PROBLEM TO SOLVE
Reproduce the data below in full. Nothing should differ from the original.

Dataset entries
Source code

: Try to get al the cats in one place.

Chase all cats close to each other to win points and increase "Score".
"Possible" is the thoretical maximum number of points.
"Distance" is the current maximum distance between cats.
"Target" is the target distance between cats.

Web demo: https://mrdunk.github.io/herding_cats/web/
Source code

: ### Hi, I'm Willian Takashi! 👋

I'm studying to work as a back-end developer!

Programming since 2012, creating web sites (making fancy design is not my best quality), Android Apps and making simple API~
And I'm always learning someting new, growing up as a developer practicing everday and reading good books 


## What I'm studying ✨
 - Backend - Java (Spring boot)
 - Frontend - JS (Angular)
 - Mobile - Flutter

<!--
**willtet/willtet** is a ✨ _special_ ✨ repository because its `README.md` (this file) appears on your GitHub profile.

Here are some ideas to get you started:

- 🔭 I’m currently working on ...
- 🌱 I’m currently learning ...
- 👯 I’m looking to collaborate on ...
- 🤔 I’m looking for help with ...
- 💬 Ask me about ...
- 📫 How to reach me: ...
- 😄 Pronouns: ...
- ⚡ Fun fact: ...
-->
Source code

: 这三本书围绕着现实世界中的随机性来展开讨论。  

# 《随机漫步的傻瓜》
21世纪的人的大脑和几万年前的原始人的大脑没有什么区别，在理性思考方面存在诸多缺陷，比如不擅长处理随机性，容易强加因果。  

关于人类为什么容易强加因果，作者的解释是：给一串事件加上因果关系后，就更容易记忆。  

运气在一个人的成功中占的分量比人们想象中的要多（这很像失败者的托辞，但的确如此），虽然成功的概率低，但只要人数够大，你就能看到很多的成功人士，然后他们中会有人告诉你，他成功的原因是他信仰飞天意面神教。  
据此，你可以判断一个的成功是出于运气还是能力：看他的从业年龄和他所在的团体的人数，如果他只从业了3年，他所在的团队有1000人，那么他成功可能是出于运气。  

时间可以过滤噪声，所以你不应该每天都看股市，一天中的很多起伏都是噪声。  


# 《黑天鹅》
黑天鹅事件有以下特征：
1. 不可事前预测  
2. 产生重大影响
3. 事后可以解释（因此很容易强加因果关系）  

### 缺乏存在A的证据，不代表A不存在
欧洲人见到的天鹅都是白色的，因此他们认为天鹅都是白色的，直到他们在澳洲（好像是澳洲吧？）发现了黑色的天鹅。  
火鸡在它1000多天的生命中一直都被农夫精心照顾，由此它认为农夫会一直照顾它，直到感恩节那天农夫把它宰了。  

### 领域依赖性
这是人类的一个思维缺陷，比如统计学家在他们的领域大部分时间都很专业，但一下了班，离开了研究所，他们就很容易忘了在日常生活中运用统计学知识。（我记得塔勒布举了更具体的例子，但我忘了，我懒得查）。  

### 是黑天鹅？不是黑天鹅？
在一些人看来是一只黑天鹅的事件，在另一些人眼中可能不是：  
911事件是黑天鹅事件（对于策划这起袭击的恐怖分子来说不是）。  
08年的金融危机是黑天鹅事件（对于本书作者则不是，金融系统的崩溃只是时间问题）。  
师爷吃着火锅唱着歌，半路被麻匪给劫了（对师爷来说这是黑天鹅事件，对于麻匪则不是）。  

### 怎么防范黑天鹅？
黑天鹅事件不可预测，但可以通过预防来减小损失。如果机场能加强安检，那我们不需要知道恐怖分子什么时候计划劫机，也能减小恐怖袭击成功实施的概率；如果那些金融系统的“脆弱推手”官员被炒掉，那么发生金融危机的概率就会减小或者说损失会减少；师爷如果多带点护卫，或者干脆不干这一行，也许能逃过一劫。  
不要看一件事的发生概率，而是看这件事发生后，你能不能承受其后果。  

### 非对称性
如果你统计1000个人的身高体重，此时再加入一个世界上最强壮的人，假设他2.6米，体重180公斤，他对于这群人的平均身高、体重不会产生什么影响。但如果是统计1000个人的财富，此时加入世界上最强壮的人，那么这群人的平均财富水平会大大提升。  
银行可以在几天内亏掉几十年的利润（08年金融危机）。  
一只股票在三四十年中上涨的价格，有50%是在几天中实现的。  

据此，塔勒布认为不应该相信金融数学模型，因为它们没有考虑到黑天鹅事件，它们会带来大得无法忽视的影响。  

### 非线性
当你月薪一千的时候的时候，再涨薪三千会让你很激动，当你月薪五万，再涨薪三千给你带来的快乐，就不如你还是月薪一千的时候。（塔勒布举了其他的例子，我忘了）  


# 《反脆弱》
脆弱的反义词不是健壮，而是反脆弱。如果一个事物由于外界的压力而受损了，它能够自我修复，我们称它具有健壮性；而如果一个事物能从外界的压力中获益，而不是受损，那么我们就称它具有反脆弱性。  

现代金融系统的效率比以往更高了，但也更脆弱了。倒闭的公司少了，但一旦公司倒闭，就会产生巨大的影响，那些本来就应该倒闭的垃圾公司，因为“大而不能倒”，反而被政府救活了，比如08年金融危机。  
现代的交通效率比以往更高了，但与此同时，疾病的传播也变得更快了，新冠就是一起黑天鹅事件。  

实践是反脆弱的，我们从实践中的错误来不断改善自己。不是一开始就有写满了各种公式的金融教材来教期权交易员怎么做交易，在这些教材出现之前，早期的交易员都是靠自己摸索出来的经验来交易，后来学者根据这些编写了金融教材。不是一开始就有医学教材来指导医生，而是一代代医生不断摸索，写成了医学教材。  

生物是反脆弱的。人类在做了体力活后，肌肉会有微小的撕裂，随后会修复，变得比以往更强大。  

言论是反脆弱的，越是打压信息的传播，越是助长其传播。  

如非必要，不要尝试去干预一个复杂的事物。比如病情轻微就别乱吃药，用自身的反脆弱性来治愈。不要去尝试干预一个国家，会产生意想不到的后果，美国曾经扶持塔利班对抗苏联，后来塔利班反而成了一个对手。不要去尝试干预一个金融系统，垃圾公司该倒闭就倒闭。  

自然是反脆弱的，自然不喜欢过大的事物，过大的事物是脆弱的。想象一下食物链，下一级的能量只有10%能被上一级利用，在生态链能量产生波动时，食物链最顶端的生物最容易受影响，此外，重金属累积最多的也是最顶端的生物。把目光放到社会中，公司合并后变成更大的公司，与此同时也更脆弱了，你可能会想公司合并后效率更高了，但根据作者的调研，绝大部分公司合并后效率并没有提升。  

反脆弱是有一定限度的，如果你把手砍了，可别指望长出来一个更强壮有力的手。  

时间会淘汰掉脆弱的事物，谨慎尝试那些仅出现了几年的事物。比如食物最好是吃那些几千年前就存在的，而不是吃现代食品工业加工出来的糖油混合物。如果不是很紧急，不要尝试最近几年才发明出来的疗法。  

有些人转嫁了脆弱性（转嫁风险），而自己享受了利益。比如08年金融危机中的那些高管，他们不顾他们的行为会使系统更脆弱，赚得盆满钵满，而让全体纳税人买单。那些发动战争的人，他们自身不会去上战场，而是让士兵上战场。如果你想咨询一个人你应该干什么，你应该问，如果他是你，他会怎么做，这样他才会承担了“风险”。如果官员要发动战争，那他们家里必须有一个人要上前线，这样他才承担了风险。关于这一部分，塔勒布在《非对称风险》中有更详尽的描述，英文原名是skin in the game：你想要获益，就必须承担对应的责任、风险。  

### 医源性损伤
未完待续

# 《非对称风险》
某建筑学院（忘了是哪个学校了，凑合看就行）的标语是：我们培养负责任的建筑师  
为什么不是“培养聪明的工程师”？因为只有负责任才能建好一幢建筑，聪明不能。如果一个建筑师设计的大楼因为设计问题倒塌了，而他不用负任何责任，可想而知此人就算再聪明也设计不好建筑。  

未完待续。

ANSWER SECTION
Source code

: Try to get al the cats in one place.

Chase all cats close to each other to win points and increase "Score".
"Possible" is the thoretical maximum number of points.
"Distance" is the current maximum distance between cats.
"Target" is the target distance between cats.

Web demo: https://mrdunk.github.io/herding_cats/web/
Source code

: ### Hi, I'm Willian Takashi! 👋

I'm studying to work as a back-end developer!

Programming since 2012, creating web sites (making fancy design is not my best quality), Android Apps and making simple API~
And I'm always learning someting new, growing up as a developer practicing everday and reading good books 


## What I'm studying ✨
 - Backend - Java (Spring boot)
 - Frontend - JS (Angular)
 - Mobile - Flutter

<!--
**willtet/willtet** is a ✨ _special_ ✨ repository because its `README.md` (this file) appears on your GitHub profile.

Here are some ideas to get you started:

- 🔭 I’m currently working on ...
- 🌱 I’m currently learning ...
- 👯 I’m looking to collaborate on ...
- 🤔 I’m looking for help with ...
- 💬 Ask me about ...
- 📫 How to reach me: ...
- 😄 Pronouns: ...
- ⚡ Fun fact: ...
-->
Source code

: 这三本书围绕着现实世界中的随机性来展开讨论。  

# 《随机漫步的傻瓜》
21世纪的人的大脑和几万年前的原始人的大脑没有什么区别，在理性思考方面存在诸多缺陷，比如不擅长处理随机性，容易强加因果。  

关于人类为什么容易强加因果，作者的解释是：给一串事件加上因果关系后，就更容易记忆。  

运气在一个人的成功中占的分量比人们想象中的要多（这很像失败者的托辞，但的确如此），虽然成功的概率低，但只要人数够大，你就能看到很多的成功人士，然后他们中会有人告诉你，他成功的原因是他信仰飞天意面神教。  
据此，你可以判断一个的成功是出于运气还是能力：看他的从业年龄和他所在的团体的人数，如果他只从业了3年，他所在的团队有1000人，那么他成功可能是出于运气。  

时间可以过滤噪声，所以你不应该每天都看股市，一天中的很多起伏都是噪声。  


# 《黑天鹅》
黑天鹅事件有以下特征：
1. 不可事前预测  
2. 产生重大影响
3. 事后可以解释（因此很容易强加因果关系）  

### 缺乏存在A的证据，不代表A不存在
欧洲人见到的天鹅都是白色的，因此他们认为天鹅都是白色的，直到他们在澳洲（好像是澳洲吧？）发现了黑色的天鹅。  
火鸡在它1000多天的生命中一直都被农夫精心照顾，由此它认为农夫会一直照顾它，直到感恩节那天农夫把它宰了。  

### 领域依赖性
这是人类的一个思维缺陷，比如统计学家在他们的领域大部分时间都很专业，但一下了班，离开了研究所，他们就很容易忘了在日常生活中运用统计学知识。（我记得塔勒布举了更具体的例子，但我忘了，我懒得查）。  

### 是黑天鹅？不是黑天鹅？
在一些人看来是一只黑天鹅的事件，在另一些人眼中可能不是：  
911事件是黑天鹅事件（对于策划这起袭击的恐怖分子来说不是）。  
08年的金融危机是黑天鹅事件（对于本书作者则不是，金融系统的崩溃只是时间问题）。  
师爷吃着火锅唱着歌，半路被麻匪给劫了（对师爷来说这是黑天鹅事件，对于麻匪则不是）。  

### 怎么防范黑天鹅？
黑天鹅事件不可预测，但可以通过预防来减小损失。如果机场能加强安检，那我们不需要知道恐怖分子什么时候计划劫机，也能减小恐怖袭击成功实施的概率；如果那些金融系统的“脆弱推手”官员被炒掉，那么发生金融危机的概率就会减小或者说损失会减少；师爷如果多带点护卫，或者干脆不干这一行，也许能逃过一劫。  
不要看一件事的发生概率，而是看这件事发生后，你能不能承受其后果。  

### 非对称性
如果你统计1000个人的身高体重，此时再加入一个世界上最强壮的人，假设他2.6米，体重180公斤，他对于这群人的平均身高、体重不会产生什么影响。但如果是统计1000个人的财富，此时加入世界上最强壮的人，那么这群人的平均财富水平会大大提升。  
银行可以在几天内亏掉几十年的利润（08年金融危机）。  
一只股票在三四十年中上涨的价格，有50%是在几天中实现的。  

据此，塔勒布认为不应该相信金融数学模型，因为它们没有考虑到黑天鹅事件，它们会带来大得无法忽视的影响。  

### 非线性
当你月薪一千的时候的时候，再涨薪三千会让你很激动，当你月薪五万，再涨薪三千给你带来的快乐，就不如你还是月薪一千的时候。（塔勒布举了其他的例子，我忘了）  


# 《反脆弱》
脆弱的反义词不是健壮，而是反脆弱。如果一个事物由于外界的压力而受损了，它能够自我修复，我们称它具有健壮性；而如果一个事物能从外界的压力中获益，而不是受损，那么我们就称它具有反脆弱性。  

现代金融系统的效率比以往更高了，但也更脆弱了。倒闭的公司少了，但一旦公司倒闭，就会产生巨大的影响，那些本来就应该倒闭的垃圾公司，因为“大而不能倒”，反而被政府救活了，比如08年金融危机。  
现代的交通效率比以往更高了，但与此同时，疾病的传播也变得更快了，新冠就是一起黑天鹅事件。  

实践是反脆弱的，我们从实践中的错误来不断改善自己。不是一开始就有写满了各种公式的金融教材来教期权交易员怎么做交易，在这些教材出现之前，早期的交易员都是靠自己摸索出来的经验来交易，后来学者根据这些编写了金融教材。不是一开始就有医学教材来指导医生，而是一代代医生不断摸索，写成了医学教材。  

生物是反脆弱的。人类在做了体力活后，肌肉会有微小的撕裂，随后会修复，变得比以往更强大。  

言论是反脆弱的，越是打压信息的传播，越是助长其传播。  

如非必要，不要尝试去干预一个复杂的事物。比如病情轻微就别乱吃药，用自身的反脆弱性来治愈。不要去尝试干预一个国家，会产生意想不到的后果，美国曾经扶持塔利班对抗苏联，后来塔利班反而成了一个对手。不要去尝试干预一个金融系统，垃圾公司该倒闭就倒闭。  

自然是反脆弱的，自然不喜欢过大的事物，过大的事物是脆弱的。想象一下食物链，下一级的能量只有10%能被上一级利用，在生态链能量产生波动时，食物链最顶端的生物最容易受影响，此外，重金属累积最多的也是最顶端的生物。把目光放到社会中，公司合并后变成更大的公司，与此同时也更脆弱了，你可能会想公司合并后效率更高了，但根据作者的调研，绝大部分公司合并后效率并没有提升。  

反脆弱是有一定限度的，如果你把手砍了，可别指望长出来一个更强壮有力的手。  

时间会淘汰掉脆弱的事物，谨慎尝试那些仅出现了几年的事物。比如食物最好是吃那些几千年前就存在的，而不是吃现代食品工业加工出来的糖油混合物。如果不是很紧急，不要尝试最近几年才发明出来的疗法。  

有些人转嫁了脆弱性（转嫁风险），而自己享受了利益。比如08年金融危机中的那些高管，他们不顾他们的行为会使系统更脆弱，赚得盆满钵满，而让全体纳税人买单。那些发动战争的人，他们自身不会去上战场，而是让士兵上战场。如果你想咨询一个人你应该干什么，你应该问，如果他是你，他会怎么做，这样他才会承担了“风险”。如果官员要发动战争，那他们家里必须有一个人要上前线，这样他才承担了风险。关于这一部分，塔勒布在《非对称风险》中有更详尽的描述，英文原名是skin in the game：你想要获益，就必须承担对应的责任、风险。  

### 医源性损伤
未完待续

# 《非对称风险》
某建筑学院（忘了是哪个学校了，凑合看就行）的标语是：我们培养负责任的建筑师  
为什么不是“培养聪明的工程师”？因为只有负责任才能建好一幢建筑，聪明不能。如果一个建筑师设计的大楼因为设计问题倒塌了，而他不用负任何责任，可想而知此人就算再聪明也设计不好建筑。  

未完待续。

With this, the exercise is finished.